FMCG promotions dip as manufacturers seek new ways to boost volume sales, IRI reports


In its fourth annual European report on the pricing and promotion of fast-moving consumer goods (FMCG), IRI highlights the continued failure of promotions to boost volume sales across Europe. In the UK, the amount of food and non-food goods sold on promotion has dipped for the second consecutive year by 0.6% to 54% (compared to an average 27.5% across Europe) as manufacturers and retailers seeking other ways to benefit longer-term volume sales.

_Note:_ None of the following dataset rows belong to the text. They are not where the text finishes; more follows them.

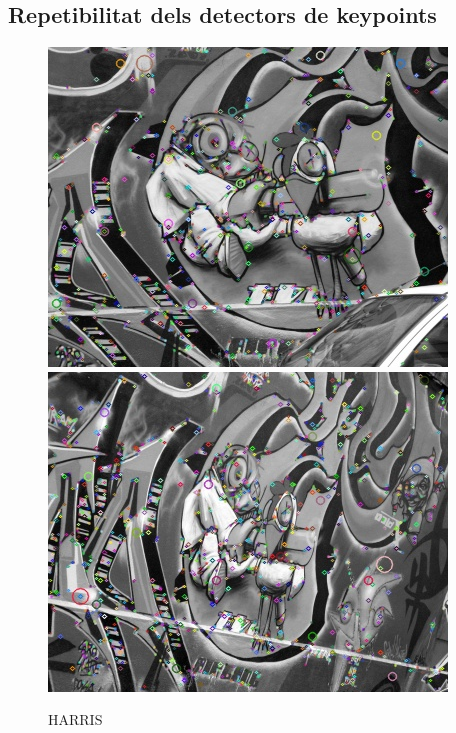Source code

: \subsection{Repetibilitat dels detectors de keypoints}
		\begin{figure}[!htb]
				\includegraphics[width=\linewidth]{images/experiments/KP_HARRIS_0}
				\label{fig:awesome_image1}
			\endminipage\hfill
				\includegraphics[width=\linewidth]{images/experiments/KP_HARRIS_1}
				\label{fig:awesome_image2}
			\endminipage
			\caption{HARRIS}
		\end{figure}
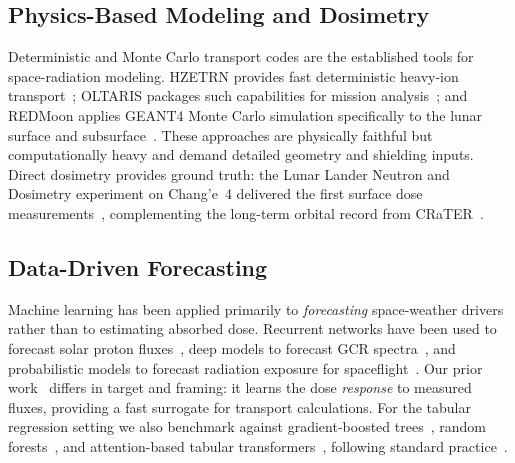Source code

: \documentclass[graybox]{SNmult}
\begin{document}
\subsection{Physics-Based Modeling and Dosimetry}
Deterministic and Monte Carlo transport codes are the established tools for
space-radiation modeling. HZETRN provides fast deterministic heavy-ion
transport~\cite{Slaba2013}; OLTARIS packages such capabilities for mission
analysis~\cite{Singleterry2010}; and REDMoon applies GEANT4 Monte Carlo
simulation specifically to the lunar surface and subsurface~\cite{2022cosp...44.2697D}.
These approaches are physically faithful but computationally heavy and demand
detailed geometry and shielding inputs. Direct dosimetry provides ground truth:
the Lunar Lander Neutron and Dosimetry experiment on Chang'e~4 delivered the
first surface dose measurements~\cite{Wimmer2020,Zhang2020}, complementing the
long-term orbital record from CRaTER~\cite{Looper2020,schwadron2012lunar}.

\subsection{Data-Driven Forecasting}
Machine learning has been applied primarily to \emph{forecasting} space-weather
drivers rather than to estimating absorbed dose. Recurrent networks have been
used to forecast solar proton fluxes~\cite{Papagiannopoulos2023}, deep models to
forecast GCR spectra~\cite{Du2024}, and probabilistic models to forecast
radiation exposure for spaceflight~\cite{Zampieri2024}. Our prior
work~\cite{tummala2025selene} differs in target and framing: it learns the dose
\emph{response} to measured fluxes, providing a fast surrogate for transport
calculations. For the tabular regression setting we also benchmark against
gradient-boosted trees~\cite{chen2016xgboost}, random forests~\cite{breiman2001random},
and attention-based tabular transformers~\cite{somepalli2021saint}, following
standard practice~\cite{bishop2006pattern}.
\end{document}
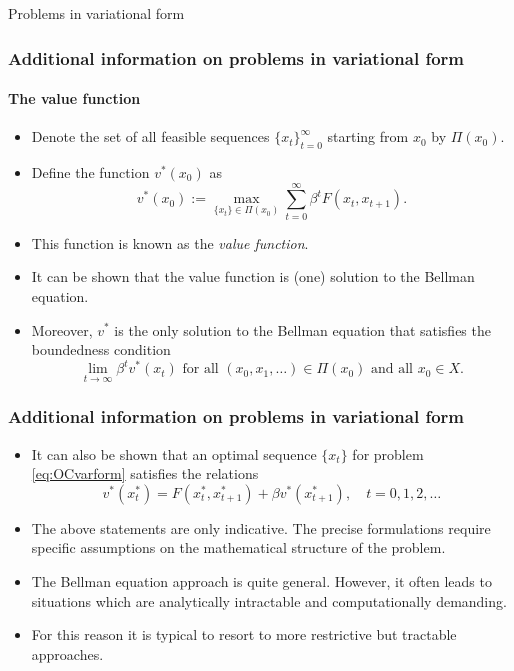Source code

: \documentclass[10pt]{beamer}
\theoremstyle{definition}
\begin{document}
\begin{section}{Problems in variational form}
\begin{frame}[fragile]
\frametitle{Additional information on problems in variational form}
\framesubtitle{The value function}
\begin{itemize}\itemsep1em
\item Denote the set of all feasible sequences $  \{x_t\}_{t=0}^{\infty}$ starting from $ x_0 $ by $ \Pi(x_0) $.
\item Define the function $ v^*(x_0) $ as \[ v^*(x_0):= \max_{\{x_t\}\in \Pi(x_0)}\sum_{t=0}^{\infty}\beta^t F(x_t,x_{t+1}). \]
\item This function is known as the \emph{value function}.
\item It can be shown that the value function is (one) solution to the Bellman equation.
\item Moreover, $ v^* $ is the only solution to the Bellman equation that satisfies the boundedness condition \[ \lim\limits_{t\rightarrow \infty} \beta^t v^*(x_t) \text{ for all }(x_0,x_1,\ldots)\in \Pi(x_0)\text{ and all }x_0\in X. \]
\end{itemize}
\end{frame}

\begin{frame}[fragile]
\frametitle{Additional information on problems in variational form}
\begin{itemize}\itemsep1em
\item It can also be shown that an optimal sequence $ \{x_t\} $ for problem \eqref{eq:OCvarform} satisfies the relations \[ v^*(x_t^*) = F(x_t^*,x_{t+1}^*)+\beta v^*(x_{t+1}^*),\quad t=0,1,2,\ldots \] \pause
\item \alert{The above statements are only indicative. The precise formulations require specific assumptions on the mathematical structure of the problem.} \pause
\item The Bellman equation approach is quite general. However, it often leads to situations which are analytically intractable and computationally demanding.
\item For this reason it is typical to resort to more restrictive but tractable approaches.
\end{itemize}
\end{frame}



\end{section}
\end{document}
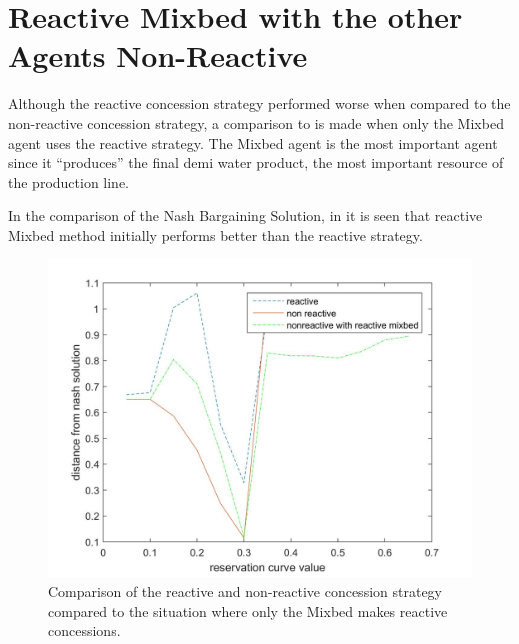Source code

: \section{Reactive Mixbed with the other Agents Non-Reactive }
Although the reactive concession strategy performed worse when compared to the non-reactive concession strategy, a comparison to is made when only the Mixbed agent uses the reactive strategy. The Mixbed agent is the most important agent since it ``produces'' the final demi water product, the most important resource of the production line.

In the comparison of the Nash Bargaining Solution, in  it is seen that reactive Mixbed  method initially performs better than the reactive strategy. 

\begin{figure}[h]
	\centering
	\includegraphics[width=0.9\linewidth]{img/reactivevsnonreactivevsMixbedrea}
	\caption{Comparison of the reactive and non-reactive concession strategy compared to the situation where only the Mixbed makes reactive concessions.}
	\label{fig:reactivevsnon-reactivevsnon-reactivemxbrea}
\end{figure}


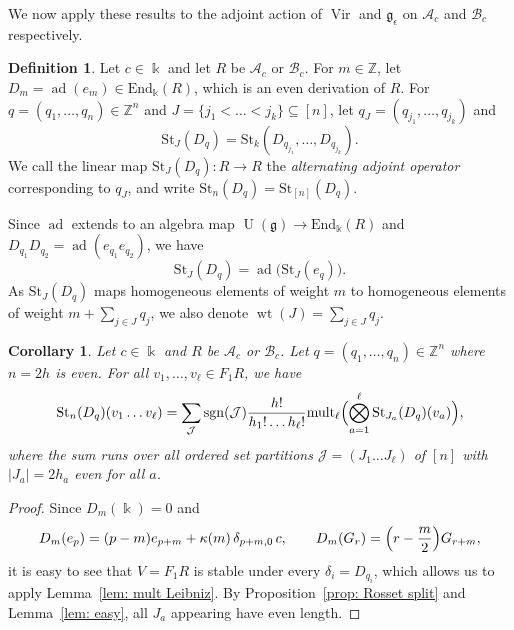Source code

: \documentclass[12pt]{amsart}
\theoremstyle{plain}
\newtheorem{corollary}[theorem]{Corollary}
\theoremstyle{definition}
\newtheorem{definition}[theorem]{Definition}
\numberwithin{equation}{theorem}
\newcommand{\kk}{\Bbbk}
\newcommand{\Vir}{\operatorname{Vir}}
\newcommand{\UU}{\operatorname{U}}
\newcommand{\ad}{\operatorname{ad}}
\newcommand{\sgn}{\operatorname{sgn}}
\newcommand{\ZZ}{\mathbb{Z}}
\newcommand{\mc}[1]{\mathcal{#1}}
\newcommand{\calA}{\mathcal A}
\newcommand{\calB}{\mathcal B}
\newcommand{\g}{\mathfrak{g}}
\newcommand{\geps}{\mathfrak{g}_\epsilon}
\newcommand{\St}{\mathrm{St}}
\newcommand{\End}{\mathrm{End}}
\newcommand{\length}[1]{\left\lvert #1\right\rvert}
\newcommand{\mult}{\mathrm{mult}}
\newcommand{\wt}{\operatorname{wt}}
\begin{document}
We now apply these results to the adjoint action of $\Vir$ and $\geps$ on $\calA_c$ and $\calB_c$ respectively.

\begin{definition}\label{def: alternating adjoint operator}
Let $c \in \kk$ and let $R$ be $\calA_c$ or $\calB_c$. For $m \in \ZZ$, let $D_{m} = \ad(e_{m}) \in \End_\kk(R)$, which is an even derivation of $R$. For $q = (q_1, \dots, q_n) \in \ZZ^n$ and $J = \{j_1 < \dots < j_k\} \subseteq [n]$, let $q_J = (q_{j_1}, \dots, q_{j_k})$ and 
\[
\St_J(D_q) = \St_k(D_{q_{j_1}}, \dots, D_{q_{j_k}}).
\]
We call the linear map $\St_J(D_q): R \to R$ the \emph{alternating adjoint operator} corresponding to $q_J$, and write $\St_n(D_q) = \St_{[n]}(D_q)$. 
\end{definition}

Since $\ad$ extends to an algebra map $\UU(\g) \to \End_\kk(R)$ and $D_{q_1} D_{q_2} = \ad(e_{q_1} e_{q_2})$, we have
\begin{equation}\label{eq: St ad}
  \St_J(D_q) = \ad\big(\St_J(e_q)\big).
\end{equation}
As $\St_J(D_q)$ maps homogeneous elements of weight $m$ to homogeneous elements of weight $m+ \sum_{j \in J} q_j$, we also denote $\wt(J) = \sum_{j \in J} q_j$.

\begin{corollary}\label{cor: apply adjoint}
    Let $c \in \kk$ and $R$ be $\calA_c$ or $\calB_c$. Let $q = (q_1, \dots, q_n) \in \ZZ^n$ where $n=2h$ is even. For all $v_1, \dots, v_\ell \in F_1 R$, we have 
    \[\St_n(D_q) (v_1 \dots v_\ell) = \sum_{\mc{J}} \sgn(\mc{J}) \frac{h!}{h_1! \dots h_\ell!}  \mult _\ell 
    \Bigl(\bigotimes_{a=1}^{\ell}\St_{J_a}(D_q)(v_a)\Bigr),\]
    where the sum runs over all ordered set partitions $\mc{J}=(J_1 \dots J_\ell)$ of $[n]$ with $\length{J_a} = 2h_a$ even for all $a$. 
\end{corollary}
\begin{proof}
    Since $D_m(\kk) = 0$ and 
    \begin{align}
        D_{m}(e_p) = (p-m)e_{p+m} +  \kappa(m) \, \delta_{p+m, 0} \, c, \qquad D_m(G_r) = \Bigl(r - \frac{m}{2}\Bigr) G_{r+m},\label{eq: ad 1}
    \end{align}
    it is easy to see that $V = F_1 R$ is stable under every $\delta_i = D_{q_i}$, which allows us to apply Lemma~\ref{lem: mult Leibniz}. By Proposition~\ref{prop: Rosset split} and Lemma~\ref{lem: easy}, all $J_a$ appearing have even length.
\end{proof}
\end{document}
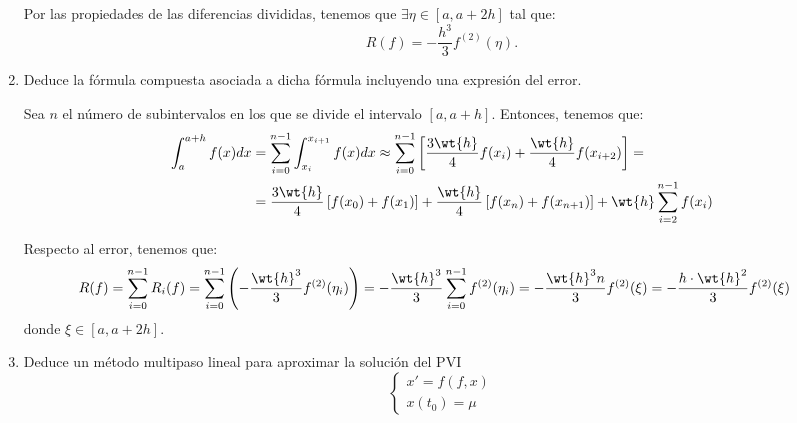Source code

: \begin{ejercicio}
\begin{enumerate}
        Por las propiedades de las diferencias divididas, tenemos que $\exists \eta\in [a, a + 2h]$ tal que:
        \begin{equation*}
            R(f) = -\dfrac{h^3}{3}f^{(2)}(\eta).
        \end{equation*}
        \item Deduce la fórmula compuesta asociada a dicha fórmula incluyendo una expresión del error.
        
        Sea $n$ el número de subintervalos en los que se divide el intervalo $[a, a + h]$. Entonces, tenemos que:
        \begin{align*}
            \int_{a}^{a + h} f(x)dx &= \sum_{i=0}^{n-1}\int_{x_i}^{x_{i+1}} f(x)dx
            \approx \sum_{i=0}^{n-1}\left[\frac{3\wt{h}}{4}f(x_i) + \frac{\wt{h}}{4}f(x_{i+2})\right]
            =\\&= \dfrac{3\wt{h}}{4}\left[f(x_0) + f(x_1)\right] + \dfrac{\wt{h}}{4}\left[f(x_n) + f(x_{n+1})\right]
            + \wt{h}\sum_{i=2}^{n-1}f(x_i)
        \end{align*}

        Respecto al error, tenemos que:
        \begin{align*}
            R(f) &= \sum_{i=0}^{n-1}R_i(f) = \sum_{i=0}^{n-1}\left(-\dfrac{\wt{h}^3}{3}f^{(2)}(\eta_i)\right)
            = -\dfrac{\wt{h}^3}{3}\sum_{i=0}^{n-1}f^{(2)}(\eta_i)
            = -\dfrac{\wt{h}^3n}{3}f^{(2)}(\xi)
            = -\dfrac{h\cdot \wt{h}^2}{3}f^{(2)}(\xi)
        \end{align*}
        donde $\xi\in [a, a + 2h]$.
        \item Deduce un método multipaso lineal para aproximar la solución del PVI
        \begin{equation*}
            \begin{cases}
                x' = f(f, x) \\
                x(t_0) = \mu
            \end{cases}
        \end{equation*}

    \end{enumerate}
\end{ejercicio}

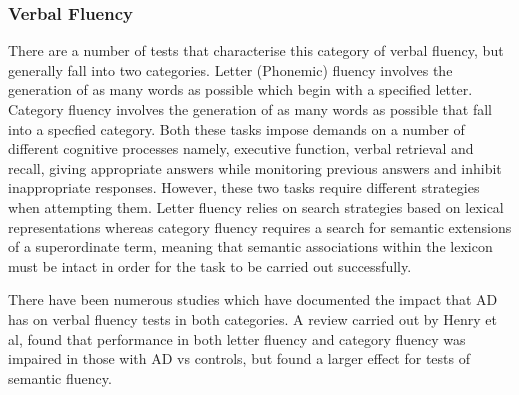 \documentclass{article}
\begin{document}
\subsubsection{Verbal Fluency}
There are a number of tests that characterise this category of verbal fluency, but generally fall into two categories. Letter (Phonemic) fluency involves the generation of as many words as possible which begin with a specified letter. Category fluency involves the generation of as many words as possible that fall into a specfied category. Both these tasks impose demands on a number of different cognitive processes namely, executive function, verbal retrieval and recall, giving appropriate answers while monitoring previous answers and inhibit inappropriate responses. However, these two tasks require different strategies when attempting them. Letter fluency relies on search strategies based on lexical representations whereas category fluency requires a search for semantic extensions of a superordinate term, meaning that semantic associations within the lexicon must be intact in order for the task to be carried out successfully. \par  
There have been numerous studies which have documented the impact that AD has on verbal fluency tests in both categories. A review carried out by Henry et al, found that performance in both letter fluency and category fluency was impaired in those with AD vs controls, but found a larger effect for tests of semantic fluency.
\end{document}
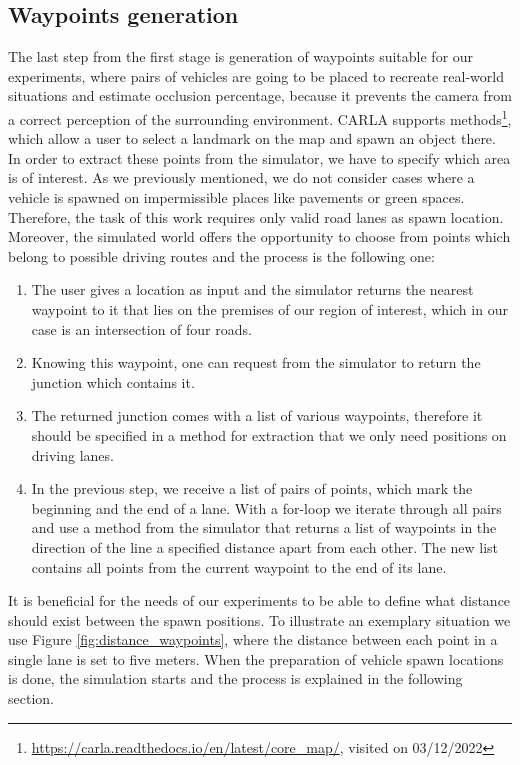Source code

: \subsection{Waypoints generation}
The last step from the first stage is generation of waypoints suitable for our experiments, where pairs of vehicles are going to be placed to recreate real-world situations and estimate occlusion percentage, because it prevents the camera from a correct perception of the surrounding environment. CARLA supports methods\footnote{\url{https://carla.readthedocs.io/en/latest/core_map/}, visited on 03/12/2022}, which allow a user to select a landmark on the map and spawn an object there. In order to extract these points from the simulator, we have to specify which area is of interest. As we previously mentioned, we do not consider cases where a vehicle is spawned on impermissible places like pavements or green spaces. Therefore, the task of this work requires only valid road lanes as spawn location. Moreover, the simulated world offers the opportunity to choose from points which belong to possible driving routes and the process is the following one:
\begin{enumerate}
    \item The user gives a location as input and the simulator returns the nearest waypoint to it that lies on the premises of our region of interest, which in our case is an intersection of four roads.
    \item Knowing this waypoint, one can request from the simulator to return the junction which contains it.
    \item The returned junction comes with a list of various waypoints, therefore it should be specified in a method for extraction that we only need positions on driving lanes.
    \item In the previous step, we receive a list of pairs of points, which mark the beginning and the end of a lane. With a for-loop we iterate through all pairs and use a method from the simulator that returns a list of waypoints in the direction of the line a specified distance apart from each other. The new list contains all points from the current waypoint to the end of its lane.
\end{enumerate}
It is beneficial for the needs of our experiments to be able to define what distance should exist between the spawn positions. To illustrate an exemplary situation we use Figure \ref{fig:distance_waypoints}, where the distance between each point in a single lane is set to five meters. When the preparation of vehicle spawn locations is done, the simulation starts and the process is explained in the following section.


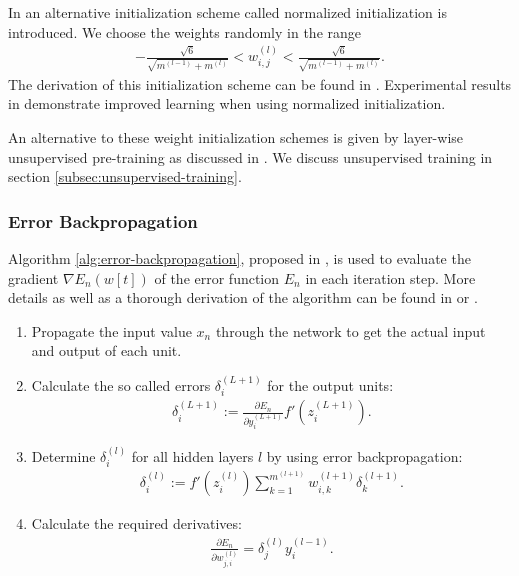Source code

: In \cite{GlorotBengio:2010} an alternative initialization scheme called normalized initialization is introduced. We choose the weights randomly in the range
\begin{align}
	\label{eq:normalized-initialization}
	- \frac{\sqrt{6}}{\sqrt{m^{(l-1)} + m^{(l)}}} < w_{i,j}^{(l)} < \frac{\sqrt{6}}{\sqrt{m^{(l-1)} + m^{(l)}}}.
\end{align}
The derivation of this initialization scheme can be found in \cite{GlorotBengio:2010}. Experimental results in \cite{GlorotBengio:2010} demonstrate improved learning when using normalized initialization.

An alternative to these weight initialization schemes is given by layer-wise unsupervised pre-training as discussed in \cite{ErhanBengioCourvilleManzagolVincentBengio:2010}. We discuss unsupervised training in section \ref{subsec:unsupervised-training}.

\subsubsection{Error Backpropagation}
\label{subsubsec:error-backproagation}

Algorithm \ref{alg:error-backpropagation}, proposed in \cite{RumelhartHintonWilliams:1986}, is used to evaluate the gradient $\nabla E_n (w[t])$ of the error function $E_n$ in each iteration step. More details as well as a thorough derivation of the algorithm can be found in \cite{Bishop:1995} or \cite{RumelhartHintonWilliams:1986}. 

\begin{algorithm}
	\label{alg:error-backpropagation}
	\begin{enumerate}[1.]
		\item Propagate the input value $x_n$ through the network to get the actual input and output of each unit.
		\item Calculate the so called errors $\delta_i^{(L+1)}$ \cite[p.~241-245]{Bishop:2006} for the output units:
		\begin{align}
			\delta_i^{(L+1)} := \frac{\partial E_n}{\partial y_i^{(L+1)}} f'(z_i^{(L+1)}).
		\end{align}
		\item Determine $\delta _i ^{(l)}$ for all hidden layers $l$ by using error backpropagation:
		\begin{align}
			\delta _i ^{(l)} := f' (z_i^{(l)}) \sum _{k = 1} ^{m^{(l+1)}} w_{i,k}^{(l+1)} \delta _k ^{(l+1)}.
		\end{align}
		\item Calculate the required derivatives:
		\begin{align}
			\label{eq:backprop-derivative}
			\frac{\partial E_n}{\partial w_{j,i}^{(l)}} = \delta _j ^{(l)} y_i^{(l-1)}.
		\end{align}
	\end{enumerate}
\end{algorithm}

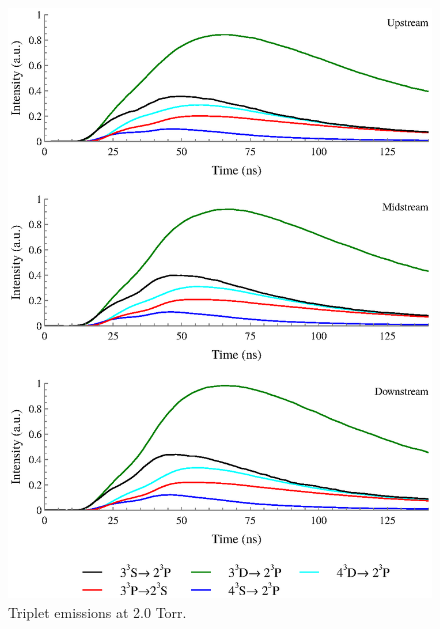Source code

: \begin{figure}
  \centering
  \includegraphics{./chapters/extraem/figures/2torr_t.eps}
  \caption{Triplet emissions at 2.0 Torr.}
\end{figure}

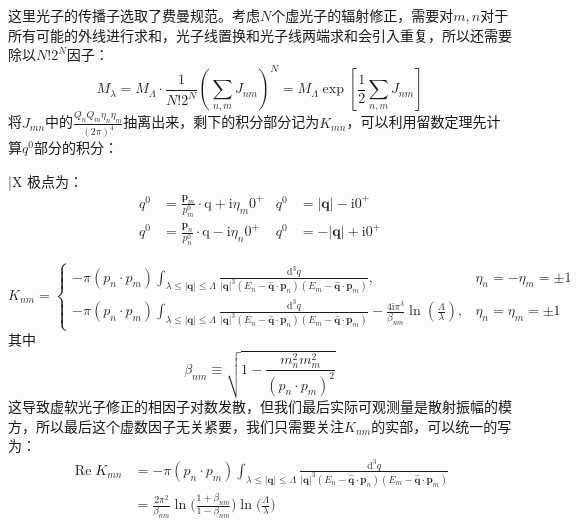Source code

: 这里光子的传播子选取了费曼规范。考虑$N$个虚光子的辐射修正，需要对$m,n$对于所有可能的外线进行求和，光子线置换和光子线两端求和会引入重复，所以还需要除以$N!2^N$因子：
\begin{equation}
	M_{\lambda}=M_\Lambda\cdot\frac{1}{N!2^N}\left(\sum_{n,m}J_{nm}\right)^N=M_{\Lambda}\exp\left[\frac{1}{2}\sum_{n,m}J_{nm}\right]
\end{equation}
将$J_{mn}$中的$\frac{Q_nQ_m\eta_n\eta_m}{(2\pi)^4}$抽离出来，剩下的积分部分记为$K_{mn}$，可以利用留数定理先计算$q^0$部分的积分：\begin{margintable}\footnotesize 
	\begin{tabularx}{\marginparwidth}{|X}
		极点为：
		\[\begin{aligned}q^0&=\frac{\mathbf{p}_m}{p_m^0}\cdot\mathrm{q}+\mathrm{i}\eta_m 0^+&q^0&=|\mathbf{q}|-\mathrm{i} 0^+\\q^0&=\frac{\mathbf{p}_n}{p_n^0}\cdot\mathrm{q}-\mathrm{i}\eta_n 0^+&q^0&=-|\mathbf{q}|+\mathrm{i} 0^+\end{aligned}\]
	\end{tabularx}
\end{margintable}
\begin{equation}
	K_{nm}=\begin{cases}
		-\pi(p_n\cdot p_m)\int_{\lambda\leq|\mathbf{q}|\leq\Lambda}\frac{\mathrm{d}^3q}{\left|\mathbf{q}\right|^3(E_n-\mathbf{\hat{q}}\cdot\mathbf{p}_n)(E_m-\mathbf{\hat{q}}\cdot\mathbf{p}_m)},&\eta_n=-\eta_m=\pm1\\
		-\pi(p_n\cdot p_m)\int_{\lambda\leq|\mathbf{q}|\leq\Lambda}\frac{\mathrm{d}^3q}{|\mathbf{q}|^3(E_n-\mathbf{\hat{q}}\cdot\mathbf{p}_n)(E_m-\mathbf{\hat{q}}\cdot\mathbf{p}_m)}-\frac{4\mathrm{i}\pi^3}{\beta_{nm}}\ln\left(\frac{\Lambda}{\lambda}\right),&\eta_n=\eta_m=\pm1
	\end{cases}
\end{equation}
其中
\[\beta_{nm}\equiv\sqrt{1-\frac{m_n^2m_m^2}{(p_n\cdot p_m)^2}}\]
这导致虚软光子修正的相因子对数发散，但我们最后实际可观测量是散射振幅的模方，所以最后这个虚数因子无关紧要，我们只需要关注$K_{nm}$的实部，可以统一的写为：
\begin{equation}
	\begin{aligned}
	\operatorname{Re}K_{mn}&=-\pi(p_n\cdot p_m)\int_{\lambda\leq|\mathbf{q}|\leq\Lambda}\frac{\mathrm{d}^3q}{|\mathbf{q}|^3(E_n-\mathbf{\hat{q}}\cdot\mathbf{p}_n)(E_m-\mathbf{\hat{q}}\cdot\mathbf{p}_m)}\\
	&=\frac{2\pi^2}{\beta_{nm}}\ln\biggl(\frac{1+\beta_{nm}}{1-\beta_{nm}}\biggr)\ln\biggl(\frac{\Lambda}{\lambda}\biggr)
	\end{aligned}
\end{equation}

However the volume of goods sold on deal still the highest in Europe in many categories.

The market and shopper intelligence firm calls for manufacturers to conduct an urgent review of their promotional strategies to assess whether pricing and promotion is working to the benefit of the long-term future of the brand.

Frozen food decreased its reliance on promotions the most – by more than -6% to 46%. The most promoted categories are non-alcoholic drinks (68%), personal care (64.5%), confectionery (61%), household (57%), alcoholic drinks (55%) and chilled and fresh food (49.5%).

Petcare and petfood was the category that showed the biggest increase in the volume of goods sold on promotion in the last year – it increased promotions by more than 7% to 43%. However the total sales value decreased by 0.2% to 2 billion Euros. Volume sales also declined by -5.5%.

With the cost of food and non-food items increasing across all categories, except confectionery, to cover rising costs, retailers netted an additional £189m as value sales increased by 0.3%, but below the European average of 0.7%. Average prices increased by 1.8% (compared to 1.44% across Europe) with non-food prices accelerating faster than food. The total sales value of the FMCG goods measured by IRI in the UK over the last year was 77.8 billion Euros (£64.8 billion).

With ongoing price wars forcing experts to question how British supermarkets will maintain their margins in the long term, the categories where prices are rising fastest are pet care, frozen food and chilled & fresh. Confectionery prices have reduced whilst non-alcoholic drinks and household items are rising slower than the 1.9% average price increase.

Tim Eales, strategic insight director at IRI, said: “Price wars are unsustainable for manufacturers, retailers and even shoppers, who won’t accept them if they mean lower quality products.

Not all promotions are destined to drive increased sales but eventually they must pay for themselves. The UK is ahead of the curve in Europe in recognising the failure of promotions to work in the way that they used to. New guidelines about promotions from the Office of Fair Trading (now CMA) are also responsible for retailers and brands reviewing their promotional strategies.  They must lose their focus on increasing sales volumes and look to develop more innovative and creative promotions, such as themed offers, experiential in-store events and the use of mobile apps to ensure that they deliver value for brands and retailers alike and improve the transparency of their deals for sceptical shoppers.”